Goldman Sachs expected to post record profits
The NYT reports that Goldman Sachs is expected to report it earned record profits for the last quarter:
Analysts predict the bank earned a profit of more than $2 billion in the March-June period, because of its trading prowess across world markets. If they are right, the bank’s rivals will once again be left to wonder exactly how Goldman, long the envy of Wall Street, could have rebounded so drastically only months after the nation’s financial industry was shaken to its foundations.
The obsessive speculation has already begun, along with banter about how Goldman’s rapid return to minting money will be perceived by lawmakers and taxpayers who aided Goldman with a multibillion-dollar cushion last fall.
Others have said earlier that Goldman Sachs started behaving more like a hedge fund rather than a bank since the credit crunch.

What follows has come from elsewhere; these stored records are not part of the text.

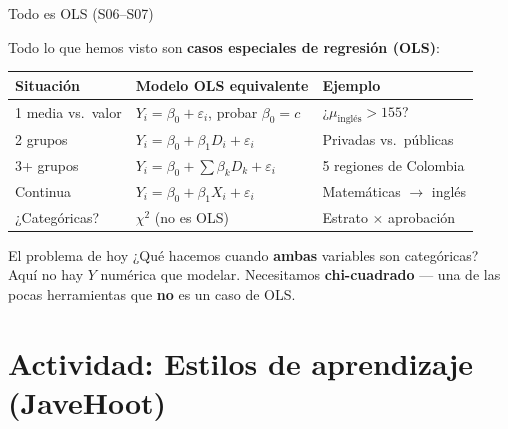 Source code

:\documentclass[aspectratio=169, 11pt]{beamer}
\begin{document}
\begin{frame}{Todo es OLS (S06--S07)}
\small

Todo lo que hemos visto son \textbf{casos especiales de regresión (OLS)}:

\vspace{0.2cm}
\begin{center}
\footnotesize
\begin{tabular}{p{3.2cm}p{4.2cm}p{3.5cm}}
\toprule
\textbf{Situación} & \textbf{Modelo OLS equivalente} & \textbf{Ejemplo} \\
\midrule
1 media vs.\ valor & $Y_i = \beta_0 + \varepsilon_i$, probar $\beta_0 = c$ & ¿$\mu_{\text{inglés}} > 155$? \\[0.08cm]
2 grupos & $Y_i = \beta_0 + \beta_1 D_i + \varepsilon_i$ & Privadas vs.\ públicas \\[0.08cm]
3+ grupos & $Y_i = \beta_0 + \sum \beta_k D_k + \varepsilon_i$ & 5 regiones de Colombia \\[0.08cm]
Continua & $Y_i = \beta_0 + \beta_1 X_i + \varepsilon_i$ & Matemáticas $\to$ inglés \\[0.08cm]
\alert{¿Categóricas?} & \alert{$\chi^2$ (no es OLS)} & \alert{Estrato $\times$ aprobación} \\
\bottomrule
\end{tabular}
\end{center}

\vspace{0.2cm}
\begin{alertblock}{El problema de hoy}
¿Qué hacemos cuando \textbf{ambas} variables son \alert{categóricas}? Aquí no hay $Y$ numérica que modelar. Necesitamos \textbf{chi-cuadrado} --- una de las pocas herramientas que \textbf{no} es un caso de OLS.
\end{alertblock}
\end{frame}

\section{Actividad: Estilos de aprendizaje (JaveHoot)}
\end{document}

The NYT concurs by noting that Goldman’s profits are likely due to the fact that it took more risk compared to others:
While others are shying away from risks, Goldman is courting them. A common measure of risk-taking at Goldman and other banks is known as value at risk, which estimates how much money a firm might lose on a single day. At Goldman, that figure rose by more than 20 percent in the first quarter. Analysts predict Goldman’s V.A.R. ran high in the second quarter as well.
“It’s taking opportune risk that others aren’t taking,” said Charles Geisst, author of the forthcoming “Collateral Damaged” and a Wall Street historian. “They are scooping up all the risks that are available.”
It goes without saying that an implicit government guarantee obtained by having powerful allies in high places creates moral hazard. And there may even be more than just a grain of truth to the conspiracy theory that the federal government bailed out AIG but not Lehman Brothers because Goldman Sachs was a significant counter-party:
For all its success, Goldman is not impregnable. In addition to the federal money it took last fall, it benefited from the government’s bailout of the American International Group, being paid 100 cents on the dollar for its $13 billion counterparty exposure to the insurer, and it has $28 billion in outstanding debt issued cheaply with the backing of the Federal Deposit Insurance Corporation.
Also, did I forget to mention earlier that Edward Liddy, AIG’s CEO Edward Liddy served on the board of Goldman Sachs from 2003-2008 and owns about US$3M worth of Goldman stock? But of course let’s not lose sight of the fact that the so-called conspiracy theories are gaining traction.